Vos franchises sont parmi les plus anciennes ; elles datent de 1127. Depuis lors, vous pensez et vous agissez par vous-mêmes. Disputés entre l’Empire et la France, vous avez fait votre choix. Fils de vos œuvres — peuple, bourgeois et notables — vous êtes restés, dans le corps national, vos propres seigneurs. Et, pour en venir tout de suite aux calamités qui vous accablaient hier encore, quand la France jouait, une fois de plus, son existence totale contre un ennemi qui jouait la carte de la guerre, c’est votre Nord, notre Nord, qui a délégué aux affaires françaises ces hommes si admirablement recrutés et préparés : Ribot, Jonnart et l’illustre maître de la discipline et de la victoire, le maréchal Pétain.

 

Alexandre Ribot fut éminemment l’homme d’entre les deux guerres.

Arrivé à la vie publique comme le Second Empire succombait, il reçut le choc de la défaite, du démembrement, de la ruine, de l’anarchie déchaînée. Mais, dès lors, dans la tourmente, il apparaît tendant au-dessus du flot, pour les sauver du désastre, les deux palladiums de la patrie : l’ordre et la liberté.

Quels cœurs que ceux qui ne désespérèrent pas en plein désespoir ; quels hommes, que ces hommes qui gardèrent la foi dans le courage, la raison et la sagesse finale de la France ; qui accueillirent Faidherbe et combattirent avec lui à Bapaume et à Saint-Quentin ; qui accompagnèrent Gambetta quand « il sauvait l’honneur » ; qui entourèrent Monsieur Thiers quand il maintenait l’unité nationale ; qui n’attendirent le salut de personne que d’eux-mêmes et qui, pour tout dire en deux mots, se donnèrent corps et âme à la « grande blessée » jusqu’à son relèvement !

Par eux, la France s’est retrouvée elle-même, la France de l’union sacrée, de l’autorité mondiale, de la victoire et de la liberté. Les peuples surpris se posaient, la question : « Dieu est-il français ?».
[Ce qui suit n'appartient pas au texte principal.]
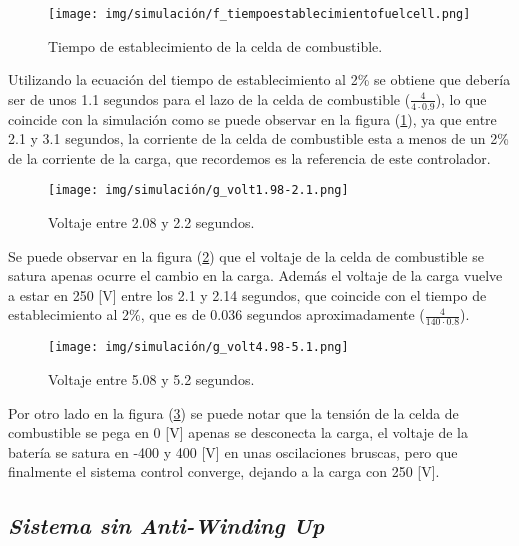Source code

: \begin{figure}[H]
    \centering
    \texttt{[image: img/simulación/f\_tiempoestablecimientofuelcell.png]}
    \caption{Tiempo de establecimiento de la celda de combustible.}
    \label{fig:f_tiempoestablecimientofuelcell}
\end{figure}

Utilizando la ecuación del tiempo de establecimiento al 2\% se obtiene que debería ser de unos
1.1 segundos para el lazo de la celda de combustible ($\frac{4}{4\cdot0.9}$), lo que coincide con la simulación
como se puede observar en la figura (\ref{fig:f_tiempoestablecimientofuelcell}), ya que entre 
2.1 y 3.1 segundos, la corriente de la celda de combustible esta a menos de un 2\% de la corriente de la 
carga, que recordemos es la referencia de este controlador.


\begin{figure}[H]
    \centering
    \texttt{[image: img/simulación/g\_volt1.98-2.1.png]}
    \caption{Voltaje entre 2.08 y 2.2 segundos.}
    \label{fig:g_volt1.98-2.1}
\end{figure}

Se puede observar en la figura (\ref{fig:g_volt1.98-2.1}) que el voltaje de la celda de 
combustible se satura apenas ocurre el cambio en la carga. Además el voltaje de la carga
vuelve a estar en 250 [V] entre los 2.1 y 2.14 segundos, que coincide con el tiempo de
establecimiento al 2\%, que es de 0.036 segundos aproximadamente ($\frac{4}{140\cdot0.8}$).

\begin{figure}[H]
    \centering
    \texttt{[image: img/simulación/g\_volt4.98-5.1.png]}
    \caption{Voltaje entre 5.08 y 5.2 segundos.}
    \label{fig:g_volt4.98-5.1}
\end{figure}

Por otro lado en la figura (\ref{fig:g_volt4.98-5.1}) se puede notar que la tensión de la 
celda de combustible se pega en 0 [V] apenas se desconecta la carga, el voltaje de la batería
se satura en -400 y 400 [V] en unas oscilaciones bruscas, pero que finalmente el sistema
control converge, dejando a la carga con 250 [V].

\subsection{\textit{Sistema sin Anti-Winding Up}}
D’un mouvement naturel, le jeune Ribot, dressant son grand corps souple, vêtu de la redingote noire, muni d’un admirable dossier de droit, de lettres, de tradition, d’idéal et de lumières, gagna doucement les premiers rangs parmi ces continuateurs et ces éducateurs. Rien qu’à le voir, inclinant sa haute taille dans un mouvement d’attention et de bienveillance, on sentait rayonner de lui le triple souffle qui échauffait son âme : science, conscience, humanité. Etant la fermeté même sur la doctrine, s’il y avait quelque faiblesse apparente en lui, comme on l’a trop répété, c’est, qu’hésitant à se prononcer, il pesait, le pour et le contre, afin de se faire, selon le mot populaire, une raison avant d’agir : sa conscience interrogeait sa science.

On a été injuste pour Ribot parce qu’il voulait être juste pour tous. Et voilà ce que la passion partisane ne pardonne pas ; les hommes de cette haute tenue morale, elle tâche à les vider de leur force de coups d’épingle. Mais Ribot restait inflexible dans la douceur, et sa longanimité indulgente s’attachait, non à la faveur populaire d’un jour, mais aux services qui peuvent attendre le jugement de l’histoire et de la postérité.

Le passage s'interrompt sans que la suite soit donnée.